§ Work request
What lines in the records below mention "indexing"? List them all.

§ Stored data entries

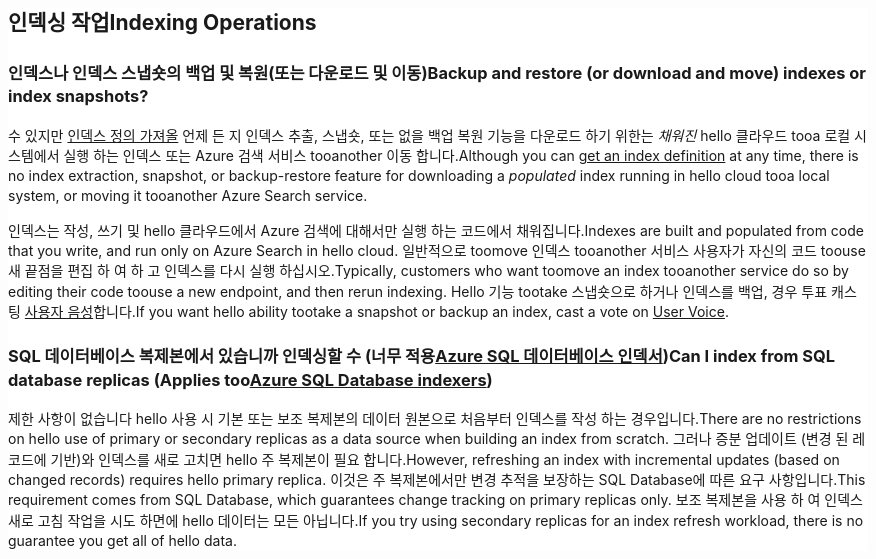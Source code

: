 ## <a name="indexing-operations"></a><span data-ttu-id="18132-121">인덱싱 작업</span><span class="sxs-lookup"><span data-stu-id="18132-121">Indexing Operations</span></span>

### <a name="backup-and-restore-or-download-and-move-indexes-or-index-snapshots"></a><span data-ttu-id="18132-122">인덱스나 인덱스 스냅숏의 백업 및 복원(또는 다운로드 및 이동)</span><span class="sxs-lookup"><span data-stu-id="18132-122">Backup and restore (or download and move) indexes or index snapshots?</span></span>

<span data-ttu-id="18132-123">수 있지만 [인덱스 정의 가져올](https://docs.microsoft.com/rest/api/searchservice/get-index) 언제 든 지 인덱스 추출, 스냅숏, 또는 없을 백업 복원 기능을 다운로드 하기 위한는 *채워진* hello 클라우드 tooa 로컬 시스템에서 실행 하는 인덱스 또는 Azure 검색 서비스 tooanother 이동 합니다.</span><span class="sxs-lookup"><span data-stu-id="18132-123">Although you can [get an index definition](https://docs.microsoft.com/rest/api/searchservice/get-index) at any time, there is no index extraction, snapshot, or backup-restore feature for downloading a *populated* index running in hello cloud tooa local system, or moving it tooanother Azure Search service.</span></span> 

<span data-ttu-id="18132-124">인덱스는 작성, 쓰기 및 hello 클라우드에서 Azure 검색에 대해서만 실행 하는 코드에서 채워집니다.</span><span class="sxs-lookup"><span data-stu-id="18132-124">Indexes are built and populated from code that you write, and run only on Azure Search in hello cloud.</span></span> <span data-ttu-id="18132-125">일반적으로 toomove 인덱스 tooanother 서비스 사용자가 자신의 코드 toouse 새 끝점을 편집 하 여 하 고 인덱스를 다시 실행 하십시오.</span><span class="sxs-lookup"><span data-stu-id="18132-125">Typically, customers who want toomove an index tooanother service do so by editing their code toouse a new endpoint, and then rerun indexing.</span></span> <span data-ttu-id="18132-126">Hello 기능 tootake 스냅숏으로 하거나 인덱스를 백업, 경우 투표 캐스팅 [사용자 음성](https://feedback.azure.com/forums/263029-azure-search/suggestions/8021610-backup-snapshot-of-index)합니다.</span><span class="sxs-lookup"><span data-stu-id="18132-126">If you want hello ability tootake a snapshot or backup an index, cast a vote on [User Voice](https://feedback.azure.com/forums/263029-azure-search/suggestions/8021610-backup-snapshot-of-index).</span></span>

### <a name="can-i-index-from-sql-database-replicas-applies-tooazure-sql-database-indexershttpsdocsmicrosoftcomazuresearchsearch-howto-connecting-azure-sql-database-to-azure-search-using-indexers"></a><span data-ttu-id="18132-127">SQL 데이터베이스 복제본에서 있습니까 인덱싱할 수 (너무 적용[Azure SQL 데이터베이스 인덱서](https://docs.microsoft.com/azure/search/search-howto-connecting-azure-sql-database-to-azure-search-using-indexers))</span><span class="sxs-lookup"><span data-stu-id="18132-127">Can I index from SQL database replicas (Applies too[Azure SQL Database indexers](https://docs.microsoft.com/azure/search/search-howto-connecting-azure-sql-database-to-azure-search-using-indexers))</span></span>

 <span data-ttu-id="18132-128">제한 사항이 없습니다 hello 사용 시 기본 또는 보조 복제본의 데이터 원본으로 처음부터 인덱스를 작성 하는 경우입니다.</span><span class="sxs-lookup"><span data-stu-id="18132-128">There are no restrictions on hello use of primary or secondary replicas as a data source when building an index from scratch.</span></span> <span data-ttu-id="18132-129">그러나 증분 업데이트 (변경 된 레코드에 기반)와 인덱스를 새로 고치면 hello 주 복제본이 필요 합니다.</span><span class="sxs-lookup"><span data-stu-id="18132-129">However, refreshing an index with incremental updates (based on changed records) requires hello primary replica.</span></span> <span data-ttu-id="18132-130">이것은 주 복제본에서만 변경 추적을 보장하는 SQL Database에 따른 요구 사항입니다.</span><span class="sxs-lookup"><span data-stu-id="18132-130">This requirement comes from SQL Database, which guarantees change tracking on primary replicas only.</span></span> <span data-ttu-id="18132-131">보조 복제본을 사용 하 여 인덱스 새로 고침 작업을 시도 하면에 hello 데이터는 모든 아닙니다.</span><span class="sxs-lookup"><span data-stu-id="18132-131">If you try using secondary replicas for an index refresh workload, there is no guarantee you get all of hello data.</span></span>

§ Task solution
: ## <a name="indexing-operations"></a><span data-ttu-id="18132-121">인덱싱 작업</span><span class="sxs-lookup"><span data-stu-id="18132-121">Indexing Operations</span></span>
<span data-ttu-id="18132-124">인덱스는 작성, 쓰기 및 hello 클라우드에서 Azure 검색에 대해서만 실행 하는 코드에서 채워집니다.</span><span class="sxs-lookup"><span data-stu-id="18132-124">Indexes are built and populated from code that you write, and run only on Azure Search in hello cloud.</span></span> <span data-ttu-id="18132-125">일반적으로 toomove 인덱스 tooanother 서비스 사용자가 자신의 코드 toouse 새 끝점을 편집 하 여 하 고 인덱스를 다시 실행 하십시오.</span><span class="sxs-lookup"><span data-stu-id="18132-125">Typically, customers who want toomove an index tooanother service do so by editing their code toouse a new endpoint, and then rerun indexing.</span></span> <span data-ttu-id="18132-126">Hello 기능 tootake 스냅숏으로 하거나 인덱스를 백업, 경우 투표 캐스팅 [사용자 음성](https://feedback.azure.com/forums/263029-azure-search/suggestions/8021610-backup-snapshot-of-index)합니다.</span><span class="sxs-lookup"><span data-stu-id="18132-126">If you want hello ability tootake a snapshot or backup an index, cast a vote on [User Voice](https://feedback.azure.com/forums/263029-azure-search/suggestions/8021610-backup-snapshot-of-index).</span></span>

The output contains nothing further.